_Your task_: An exact reprint of the data below is required, line for line.

--

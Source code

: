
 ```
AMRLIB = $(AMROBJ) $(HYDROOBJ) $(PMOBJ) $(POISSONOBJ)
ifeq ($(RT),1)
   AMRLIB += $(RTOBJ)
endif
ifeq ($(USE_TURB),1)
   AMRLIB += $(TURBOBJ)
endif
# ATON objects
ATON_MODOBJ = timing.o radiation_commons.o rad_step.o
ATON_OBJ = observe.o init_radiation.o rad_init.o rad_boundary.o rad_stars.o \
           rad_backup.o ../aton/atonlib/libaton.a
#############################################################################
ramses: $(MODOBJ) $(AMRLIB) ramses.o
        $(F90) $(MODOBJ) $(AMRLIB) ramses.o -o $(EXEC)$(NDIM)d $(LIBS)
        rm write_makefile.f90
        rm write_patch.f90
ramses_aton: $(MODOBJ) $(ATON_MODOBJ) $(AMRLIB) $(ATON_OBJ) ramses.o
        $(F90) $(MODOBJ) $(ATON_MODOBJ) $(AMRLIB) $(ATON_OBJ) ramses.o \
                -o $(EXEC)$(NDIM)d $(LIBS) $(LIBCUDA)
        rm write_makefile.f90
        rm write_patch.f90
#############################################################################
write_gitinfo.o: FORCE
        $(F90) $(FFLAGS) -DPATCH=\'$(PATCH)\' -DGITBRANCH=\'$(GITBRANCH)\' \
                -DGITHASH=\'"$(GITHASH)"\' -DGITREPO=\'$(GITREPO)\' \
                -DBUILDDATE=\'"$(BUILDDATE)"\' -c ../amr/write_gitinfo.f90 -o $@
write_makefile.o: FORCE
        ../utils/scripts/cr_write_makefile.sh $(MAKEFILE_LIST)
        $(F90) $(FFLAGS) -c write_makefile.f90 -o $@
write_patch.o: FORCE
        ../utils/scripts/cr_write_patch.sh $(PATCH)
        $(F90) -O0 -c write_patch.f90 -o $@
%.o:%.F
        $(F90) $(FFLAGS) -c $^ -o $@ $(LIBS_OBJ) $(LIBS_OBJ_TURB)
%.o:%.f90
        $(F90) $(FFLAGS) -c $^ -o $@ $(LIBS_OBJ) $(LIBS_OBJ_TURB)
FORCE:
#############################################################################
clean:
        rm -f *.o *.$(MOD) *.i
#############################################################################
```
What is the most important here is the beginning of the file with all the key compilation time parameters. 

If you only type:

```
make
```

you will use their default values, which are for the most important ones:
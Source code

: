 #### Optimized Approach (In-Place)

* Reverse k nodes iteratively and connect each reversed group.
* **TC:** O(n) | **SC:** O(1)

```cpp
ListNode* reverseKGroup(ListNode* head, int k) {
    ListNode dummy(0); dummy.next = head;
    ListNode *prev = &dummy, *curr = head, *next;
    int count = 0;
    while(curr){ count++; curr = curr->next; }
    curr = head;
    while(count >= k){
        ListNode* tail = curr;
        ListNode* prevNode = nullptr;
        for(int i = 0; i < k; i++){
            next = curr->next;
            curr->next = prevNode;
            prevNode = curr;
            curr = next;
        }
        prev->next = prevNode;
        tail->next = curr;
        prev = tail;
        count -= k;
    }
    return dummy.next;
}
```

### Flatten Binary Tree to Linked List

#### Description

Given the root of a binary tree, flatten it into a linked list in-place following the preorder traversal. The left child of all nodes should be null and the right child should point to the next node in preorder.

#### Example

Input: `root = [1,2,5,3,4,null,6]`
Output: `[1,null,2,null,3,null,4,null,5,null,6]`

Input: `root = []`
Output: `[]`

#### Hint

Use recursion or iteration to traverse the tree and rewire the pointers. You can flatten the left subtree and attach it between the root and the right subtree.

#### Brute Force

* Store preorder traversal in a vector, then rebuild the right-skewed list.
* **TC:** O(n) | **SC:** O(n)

--

_The answer_:
Source code

:
 ```
AMRLIB = $(AMROBJ) $(HYDROOBJ) $(PMOBJ) $(POISSONOBJ)
ifeq ($(RT),1)
   AMRLIB += $(RTOBJ)
endif
ifeq ($(USE_TURB),1)
   AMRLIB += $(TURBOBJ)
endif
# ATON objects
ATON_MODOBJ = timing.o radiation_commons.o rad_step.o
ATON_OBJ = observe.o init_radiation.o rad_init.o rad_boundary.o rad_stars.o \
           rad_backup.o ../aton/atonlib/libaton.a
#############################################################################
ramses: $(MODOBJ) $(AMRLIB) ramses.o
        $(F90) $(MODOBJ) $(AMRLIB) ramses.o -o $(EXEC)$(NDIM)d $(LIBS)
        rm write_makefile.f90
        rm write_patch.f90
ramses_aton: $(MODOBJ) $(ATON_MODOBJ) $(AMRLIB) $(ATON_OBJ) ramses.o
        $(F90) $(MODOBJ) $(ATON_MODOBJ) $(AMRLIB) $(ATON_OBJ) ramses.o \
                -o $(EXEC)$(NDIM)d $(LIBS) $(LIBCUDA)
        rm write_makefile.f90
        rm write_patch.f90
#############################################################################
write_gitinfo.o: FORCE
        $(F90) $(FFLAGS) -DPATCH=\'$(PATCH)\' -DGITBRANCH=\'$(GITBRANCH)\' \
                -DGITHASH=\'"$(GITHASH)"\' -DGITREPO=\'$(GITREPO)\' \
                -DBUILDDATE=\'"$(BUILDDATE)"\' -c ../amr/write_gitinfo.f90 -o $@
write_makefile.o: FORCE
        ../utils/scripts/cr_write_makefile.sh $(MAKEFILE_LIST)
        $(F90) $(FFLAGS) -c write_makefile.f90 -o $@
write_patch.o: FORCE
        ../utils/scripts/cr_write_patch.sh $(PATCH)
        $(F90) -O0 -c write_patch.f90 -o $@
%.o:%.F
        $(F90) $(FFLAGS) -c $^ -o $@ $(LIBS_OBJ) $(LIBS_OBJ_TURB)
%.o:%.f90
        $(F90) $(FFLAGS) -c $^ -o $@ $(LIBS_OBJ) $(LIBS_OBJ_TURB)
FORCE:
#############################################################################
clean:
        rm -f *.o *.$(MOD) *.i
#############################################################################
```
What is the most important here is the beginning of the file with all the key compilation time parameters. 

If you only type:

```
make
```

you will use their default values, which are for the most important ones:
Source code

: #### Optimized Approach (In-Place)

* Reverse k nodes iteratively and connect each reversed group.
* **TC:** O(n) | **SC:** O(1)

```cpp
ListNode* reverseKGroup(ListNode* head, int k) {
    ListNode dummy(0); dummy.next = head;
    ListNode *prev = &dummy, *curr = head, *next;
    int count = 0;
    while(curr){ count++; curr = curr->next; }
    curr = head;
    while(count >= k){
        ListNode* tail = curr;
        ListNode* prevNode = nullptr;
        for(int i = 0; i < k; i++){
            next = curr->next;
            curr->next = prevNode;
            prevNode = curr;
            curr = next;
        }
        prev->next = prevNode;
        tail->next = curr;
        prev = tail;
        count -= k;
    }
    return dummy.next;
}
```

### Flatten Binary Tree to Linked List

#### Description

Given the root of a binary tree, flatten it into a linked list in-place following the preorder traversal. The left child of all nodes should be null and the right child should point to the next node in preorder.

#### Example

Input: `root = [1,2,5,3,4,null,6]`
Output: `[1,null,2,null,3,null,4,null,5,null,6]`

Input: `root = []`
Output: `[]`

#### Hint

Use recursion or iteration to traverse the tree and rewire the pointers. You can flatten the left subtree and attach it between the root and the right subtree.

#### Brute Force

* Store preorder traversal in a vector, then rebuild the right-skewed list.
* **TC:** O(n) | **SC:** O(n)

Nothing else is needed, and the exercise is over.